DATASET RECORDS ->

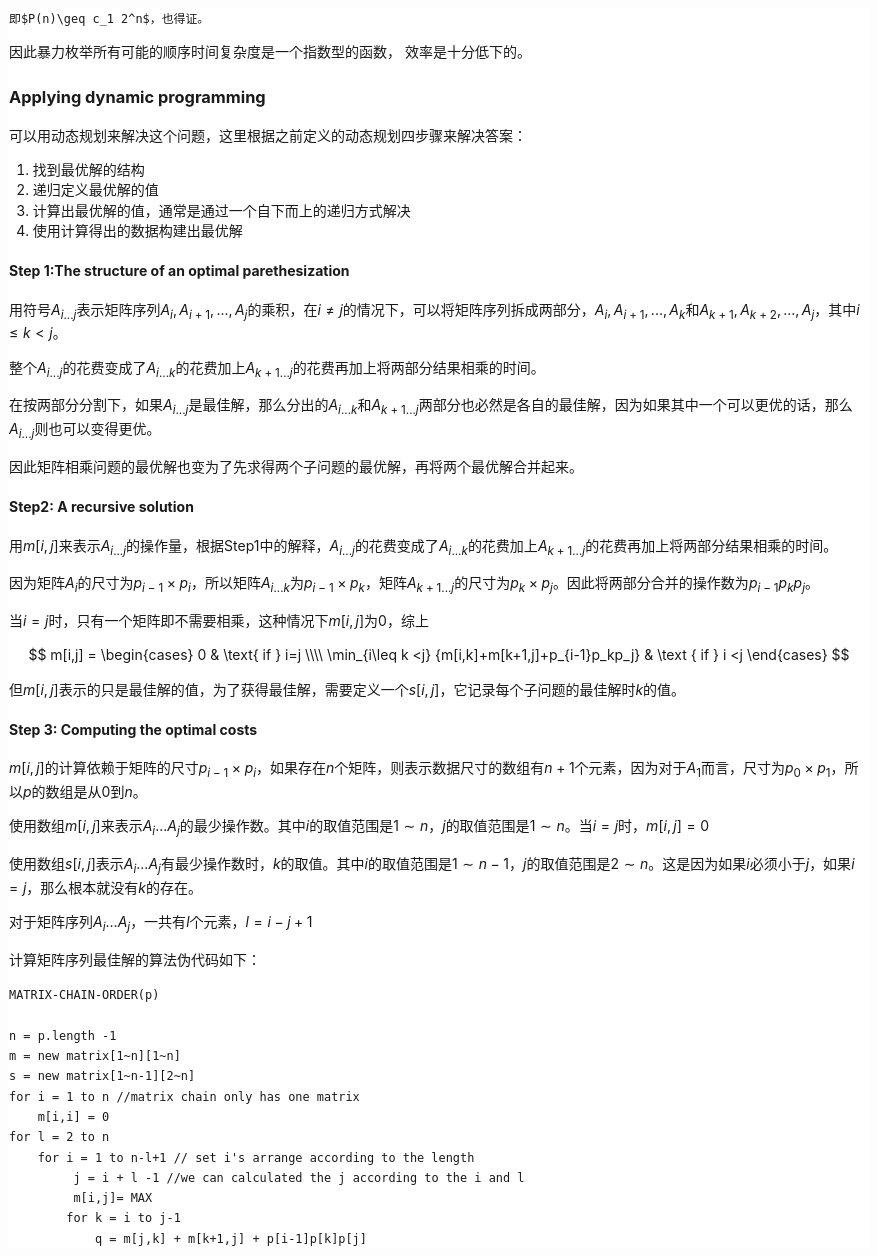     即$P(n)\geq c_1 2^n$，也得证。

因此暴力枚举所有可能的顺序时间复杂度是一个指数型的函数， 效率是十分低下的。

### Applying dynamic programming

可以用动态规划来解决这个问题，这里根据之前定义的动态规划四步骤来解决答案：

1. 找到最优解的结构
2. 递归定义最优解的值
3. 计算出最优解的值，通常是通过一个自下而上的递归方式解决
4. 使用计算得出的数据构建出最优解

#### Step 1:The structure of an optimal parethesization

用符号$A_{i...j}$表示矩阵序列$A_i,A_{i+1},...,A_{j}$的乘积，在$i\neq j$的情况下，可以将矩阵序列拆成两部分，$A_i,A_{i+1},...,A_{k}$和$A_{k+1},A_{k+2},...,A_{j}$，其中$i\leq k < j$。

整个$A_{i...j}$的花费变成了$A_{i...k}$的花费加上$A_{k+1...j}$的花费再加上将两部分结果相乘的时间。

在按两部分分割下，如果$A_{i...j}$是最佳解，那么分出的$A_{i...k}$和$A_{k+1...j}$两部分也必然是各自的最佳解，因为如果其中一个可以更优的话，那么$A_{i...j}$则也可以变得更优。

因此矩阵相乘问题的最优解也变为了先求得两个子问题的最优解，再将两个最优解合并起来。

#### Step2: A recursive solution

用$m[i,j]$来表示$A_{i...j}$的操作量，根据Step1中的解释，$A_{i...j}$的花费变成了$A_{i...k}$的花费加上$A_{k+1...j}$的花费再加上将两部分结果相乘的时间。

因为矩阵$A_i$的尺寸为$p_{i-1}\times p_i$，所以矩阵$A_{i...k}$为$p_{i-1}\times p_k$，矩阵$A_{k+1...j}$的尺寸为$p_{k}\times p_j$。因此将两部分合并的操作数为$p_{i-1}p_kp_j$。

当$i=j$时，只有一个矩阵即不需要相乘，这种情况下$m[i,j]$为0，综上

$$
m[i,j] = \begin{cases}
    0 & \text{ if } i=j \\\\
    \min_{i\leq k <j} {m[i,k]+m[k+1,j]+p_{i-1}p_kp_j} & \text { if } i <j
\end{cases}
$$

但$m[i,j]$表示的只是最佳解的值，为了获得最佳解，需要定义一个$s[i,j]$，它记录每个子问题的最佳解时$k$的值。

#### Step 3: Computing the optimal costs

$m[i,j]$的计算依赖于矩阵的尺寸$p_{i-1} \times p_i$，如果存在$n$个矩阵，则表示数据尺寸的数组有$n+1$个元素，因为对于$A_1$而言，尺寸为$p_0 \times p_1$，所以$p$的数组是从0到$n$。

使用数组$m[i,j]$来表示$A_i...A_j$的最少操作数。其中$i$的取值范围是$1\sim n$，$j$的取值范围是$1\sim n$。当$i=j$时，$m[i,j]=0$

使用数组$s[i,j]$表示$A_i...A_j$有最少操作数时，$k$的取值。其中$i$的取值范围是$1\sim {n-1}$，$j$的取值范围是$2\sim n$。这是因为如果$i$必须小于$j$，如果$i=j$，那么根本就没有$k$的存在。

对于矩阵序列$A_i...A_j$，一共有$l$个元素，$l=i-j+1$

计算矩阵序列最佳解的算法伪代码如下：

```pseudocode
MATRIX-CHAIN-ORDER(p)

n = p.length -1
m = new matrix[1~n][1~n]
s = new matrix[1~n-1][2~n]
for i = 1 to n //matrix chain only has one matrix
    m[i,i] = 0
for l = 2 to n
    for i = 1 to n-l+1 // set i's arrange according to the length
         j = i + l -1 //we can calculated the j according to the i and l
         m[i,j]= MAX
        for k = i to j-1
            q = m[j,k] + m[k+1,j] + p[i-1]p[k]p[j]
```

WHAT TO DO ->
Go through the records, tally the lines holding the word "length", and give only the tally.

YOUR SOLUTION ->
2